Link to original article
Welcome to The Nonlinear Library, where we use Text-to-Speech software to convert the best writing from the Rationalist and EA communities into audio. This is: Dangers of Closed-Loop AI, published by Gordon Seidoh Worley on March 22, 2024 on The AI Alignment Forum.
In control theory, an open-loop (or non-feedback) system is one where inputs are independent of outputs. A closed-loop (or feedback) system is one where outputs are input back into the system.
In theory, open-loop systems exist. In reality, no system is truly open-loop because systems are embedded in the physical world where isolation of inputs from outputs cannot be guaranteed. Yet in practice we can build systems that are effectively open-loop by making them ignore weak and unexpected input signals.
Open-loop systems execute plans, but they definitionally can't change their plans based on the results of their actions. An open-loop system can be designed or trained to be good at achieving a goal, but it can't actually do any optimization itself. This ensures that some other system, like a human, must be in the loop to make it better at achieving its goals.
A closed-loop system has the potential to self-optimize because it can observe how effective its actions are and change its behavior based on those observations.

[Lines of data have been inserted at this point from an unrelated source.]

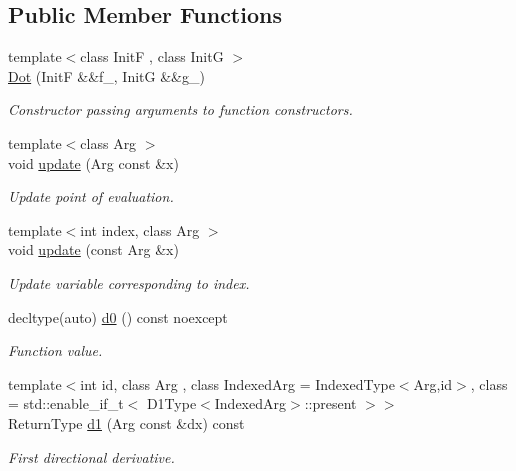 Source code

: \subsection*{Public Member Functions}
\begin{DoxyCompactItemize}
\item 
{\footnotesize template$<$class Init\-F , class Init\-G $>$ }\\\hyperlink{structFunG_1_1MathematicalOperations_1_1Dot_a00296551bc83a77626503ef10e509de7}{Dot} (Init\-F \&\&f\-\_\-, Init\-G \&\&g\-\_\-)
\begin{DoxyCompactList}\small\item\em Constructor passing arguments to function constructors. \end{DoxyCompactList}\item 
{\footnotesize template$<$class Arg $>$ }\\void \hyperlink{structFunG_1_1MathematicalOperations_1_1Dot_a76ef6519450242a03fea26fe0671c8af}{update} (Arg const \&x)
\begin{DoxyCompactList}\small\item\em Update point of evaluation. \end{DoxyCompactList}\item 
{\footnotesize template$<$int index, class Arg $>$ }\\void \hyperlink{structFunG_1_1MathematicalOperations_1_1Dot_a9b75f8b451473b48f2a35ba2319d5287}{update} (const Arg \&x)
\begin{DoxyCompactList}\small\item\em Update variable corresponding to index. \end{DoxyCompactList}\item 
decltype(auto) \hyperlink{structFunG_1_1MathematicalOperations_1_1Dot_accd0cb2e43edf14a6843ed389947b175}{d0} () const noexcept
\begin{DoxyCompactList}\small\item\em Function value. \end{DoxyCompactList}\item 
{\footnotesize template$<$int id, class Arg , class Indexed\-Arg  = Indexed\-Type$<$\-Arg,id$>$, class  = std\-::enable\-\_\-if\-\_\-t$<$ D1\-Type$<$\-Indexed\-Arg$>$\-::present $>$$>$ }\\Return\-Type \hyperlink{structFunG_1_1MathematicalOperations_1_1Dot_a5539a338fdd0ab52307bdca4bc5c0906}{d1} (Arg const \&dx) const 
\begin{DoxyCompactList}\small\item\em First directional derivative. \end{DoxyCompactList}\item 

\end{DoxyCompactItemize}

For example, an open-loop paperclip-making-machine can't make itself better at making paperclips if it notices it's not producing as many paperclips as possible. A closed-loop paperclip-making-machine can, assuming its designed with circuits that allow it to respond to the feedback in a useful way.
AIs are control systems, and thus can be either open- or close-loop. I posit that open-loop AIs are less likely to pose an existential threat than closed-loop AIs. Why? Because open-loop AIs require someone to make them better, and that creates an opportunity for a human to apply judgement based on what they care about. For comparison, a nuclear dead hand device is potentially much more dangerous than a nuclear response system where a human must make the final decision to launch.
This suggests a simple policy to reduce existential risks from AI: restrict the creation of closed-loop AI. That is, restrict the right to produce AI that can modify its behavior (e.g. self-improve) without going through a training process with a human in the loop.
There are several obvious problems with this proposal:
No system is truly open-loop.
A closed-loop system can easily be created by combining 2 or more open-loop systems into a single system.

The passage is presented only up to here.